> _About this exercise_: Once you reach the line containing "Expanding the entire", write out that line and every remaining line of the records exactly.

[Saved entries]

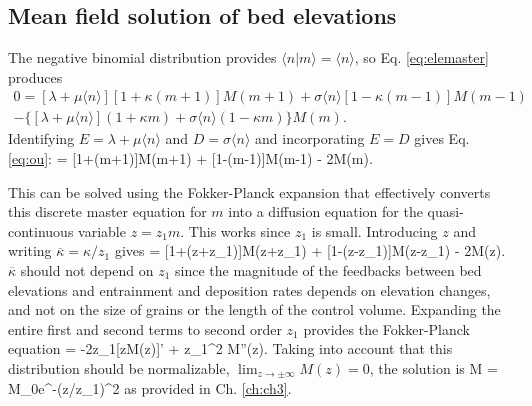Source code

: \subsection{Mean field solution of bed elevations}
\label{sec:drr}
The negative binomial distribution provides $\langle n |m \rangle = \langle n \rangle$, so Eq. \ref{eq:elemaster} produces
\begin{multline} 0 = [\lambda + \mu \langle n \rangle][1+\kappa(m+1)]M(m+1) + \sigma \langle n \rangle [1-\kappa(m-1)]M(m-1) \\- \{[\lambda + \mu \langle n \rangle](1+\kappa m) + \sigma \langle n \rangle (1-\kappa m) \}M(m). \end{multline}
Identifying $E=\lambda + \mu \langle n \rangle$ and $D = \sigma \langle n \rangle$ and incorporating $E=D$ gives Eq. \ref{eq:ou}:
 = [1+\kappa(m+1)]M(m+1) + [1-\kappa(m-1)]M(m-1) - 2M(m).\ee

This can be solved using the Fokker-Planck expansion \citep{Gardiner1983} that effectively converts this discrete master equation for $m$ into a diffusion equation for the quasi-continuous variable $z=z_1 m$. This works since $z_1$ is small. Introducing $z$ and writing $\overline{\kappa}=\kappa/z_1$ gives
 = [1+\overline{\kappa}(z+z_1)]M(z+z_1) + [1-\overline{\kappa}(z-z_1)]M(z-z_1) - 2M(z).\ee
$\overline{\kappa}$ should not depend on $z_1$ since the magnitude of the feedbacks between bed elevations and entrainment and deposition rates depends on elevation changes, and not on the size of grains or the length of the control volume.
Expanding the entire first and second terms to second order $z_1$ provides the Fokker-Planck equation
 = -2\overline{\kappa}z_1[zM(z)]' + z_1^2 M''(z). \ee
Taking into account that this distribution should be normalizable, \newline $\lim_{z\rightarrow \pm \infty}M(z) = 0$, the solution is
\be M = M_0e^{-\kappa (z/z_1)^2}\ee
as provided in Ch. \ref{ch:ch3}.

> _Finished exercise_:
Expanding the entire first and second terms to second order $z_1$ provides the Fokker-Planck equation
 = -2\overline{\kappa}z_1[zM(z)]' + z_1^2 M''(z). \ee
Taking into account that this distribution should be normalizable, \newline $\lim_{z\rightarrow \pm \infty}M(z) = 0$, the solution is
\be M = M_0e^{-\kappa (z/z_1)^2}\ee
as provided in Ch. \ref{ch:ch3}.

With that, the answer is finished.